Okay, how square am I? My very use of the word “square” probably tells you. Maybe I should say “unhip”—but that’s probably even more square. Squarer. Anyway, here’s the truth. I’ve never been to a rave. Until now.
Upintheair Theatre’s 120bpm aims in part at people like me. Set in a warehouse above a body shop, the play recreates a rave with a DJ providing the incessant 120 beats per minute of electronic music that drives the dancing. The bottoms of my feet are still buzzing.
A character called Professor (Frano Marsic) gives us first-timers a lesson on The Three Pillars of the Rave Community: House Music, Dancing, and Drugs. Another character, Foster (Kyle Jespersen), a newby from the burbs attending his first rave, gets instructions from the veteran ravers that help enlighten us, too.
But the play also speaks to an audience of twenty-somethings familiar with rave culture.
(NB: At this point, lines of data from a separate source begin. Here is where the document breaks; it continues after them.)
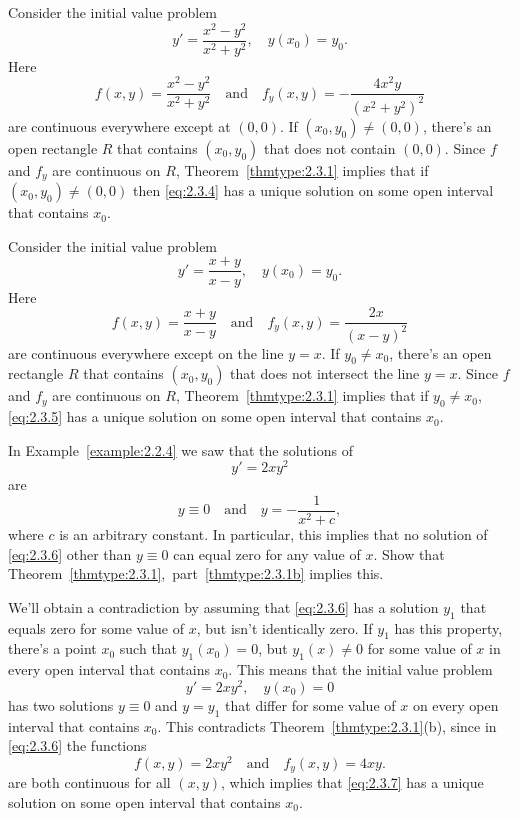 \documentclass{ximera}
\begin{document}
\begin{example}\label{example:2.3.2}
Consider  the initial value problem
\begin{equation} \label{eq:2.3.4}
y'=\frac{x^2-y^2}{x^2+y^2}, \quad y(x_0)=y_0.
\end{equation}
Here
$$
f(x,y)  =  \frac{x^2-y^2}{x^2+y^2} \quad\mbox{and}\quad 
f_y(x,y)  =  -\frac{4x^2y}{(x^2+y^2)^2}
$$
are continuous everywhere except at $(0,0)$. If $(x_0,y_0)
\neq(0,0)$, there's an open rectangle $R$ that contains
$(x_0,y_0)$ that does not contain $(0,0)$. Since $f$ and $f_y$ are
continuous on $R$, Theorem~\ref{thmtype:2.3.1} implies that if
$(x_0,y_0)\neq(0,0)$ then
\eqref{eq:2.3.4}
has a unique solution on some open interval that contains $x_0$.
\end{example}

\begin{example}\label{example:2.3.3}
Consider the initial value problem
\begin{equation} \label{eq:2.3.5}
y'=\frac{x+y}{x-y},\quad y(x_0)=y_0.
\end{equation}
Here
$$
f(x,y)  =  \frac{x+y}{x-y} \quad\mbox{and}\quad 
f_y(x,y)  =  \frac{2x}{(x-y)^2}
$$
are continuous everywhere except on the line $y=x$. If $y_0\neq x_0$,
there's an open rectangle $R$ that contains $(x_0,y_0)$ that
does not intersect the line $y=x$. Since $f$ and $f_y$ are continuous
on $R$, Theorem~\ref{thmtype:2.3.1} implies that if $y_0\neq x_0$,
\eqref{eq:2.3.5} has a unique solution on some open interval that contains
$x_0$.
\end{example}

\begin{example}\label{example:2.3.4}
In Example~\ref{example:2.2.4} we saw that the
solutions of
\begin{equation} \label{eq:2.3.6}
y'=2xy^2
\end{equation}
are
 $$
y\equiv0 \quad\mbox{and}\quad  y=-\frac{1}{x^2+c},
$$
where $c$ is an arbitrary constant. In particular, this implies that
no solution of \eqref{eq:2.3.6} other than $y\equiv0$ can equal zero for
any value of $x$. Show that Theorem~\ref{thmtype:2.3.1},~part~\ref{thmtype:2.3.1b} implies
this.

\begin{explanation}
We'll obtain a contradiction
by assuming that \eqref{eq:2.3.6} has a solution $y_1$ that equals
zero for some value of $x$, but isn't  identically zero. If $y_1$
has this property,  there's a point $x_0$ such that $y_1(x_0)=0$,
but $y_1(x)\neq0$ for some value of $x$ in every open interval that contains
$x_0$. This means that the initial value problem
\begin{equation} \label{eq:2.3.7}
y'=2xy^2,\quad y(x_0)=0
\end{equation}
has two solutions $y\equiv0$ and $y=y_1$ that differ for some value of
$x$ on every open interval that contains $x_0$. This contradicts
Theorem~\ref{thmtype:2.3.1}(b), since in \eqref{eq:2.3.6} the functions
$$
f(x,y)=2xy^2  \quad\mbox{and}\quad  f_y(x,y)= 4xy.
$$
are both continuous
for all $(x,y)$, which implies that \eqref{eq:2.3.7} has a unique
solution on some open interval that contains $x_0$.
\end{explanation}
\end{example}
\end{document}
They recognize themselves in the characters, laugh at things I don’t get, share with the actors a nostalgia for, like, five years ago when they were all eighteen and naïve like the characters.
What really surprised me was how dark and pessimistic the play turns out to be.
But first. You have to phone ahead and find out where to meet. There you get a map to the secret “illegal” venue (which in actuality is perfectly legal and licensed). The play begins in the lineup on the staircase where Foster tries to get in without paying: “I know the DJ!”
Initially, the rave seems a healthy alternative to mainstream society, “a haven for freaks and strangers,” where geeky kids can express themselves unselfconsciously on the dance floor. They include spinny Pixie (Sara Bynoe) in halter top and fairy wings, intense Hero (David Patrick Flemming), his ex-girlfriend Ange (Caitlin Fulton), Bob the dealer (Chris Frary), and three “death ravers” in black. Everyone is supportive of each other and there’s a lot of hugging.
There’s also a lot of drugs, mainly ecstasy, but also pot, coke, even crystal meth. It soon becomes clear that the real point of the rave for these badly messed up kids is to get utterly wasted. Drug-fuelled trance dancing for hours does nothing to fill the emptiness in their lives. It’s all just fun until somebody od’s.
The uneven script, co-written by directors Daniel Martin and David Mott, successfully exposes the failures of rave culture to live up to its own ideals but draws all the characters with a depressing sameness. The venue is cool but has terrible sight lines. Strong performances by Flemming and Jespersen anchor a pretty good ensemble.
For us squares this is a rave without risk. No one will ask you to dance. But you might be asked if you want Vick’s on your nipples.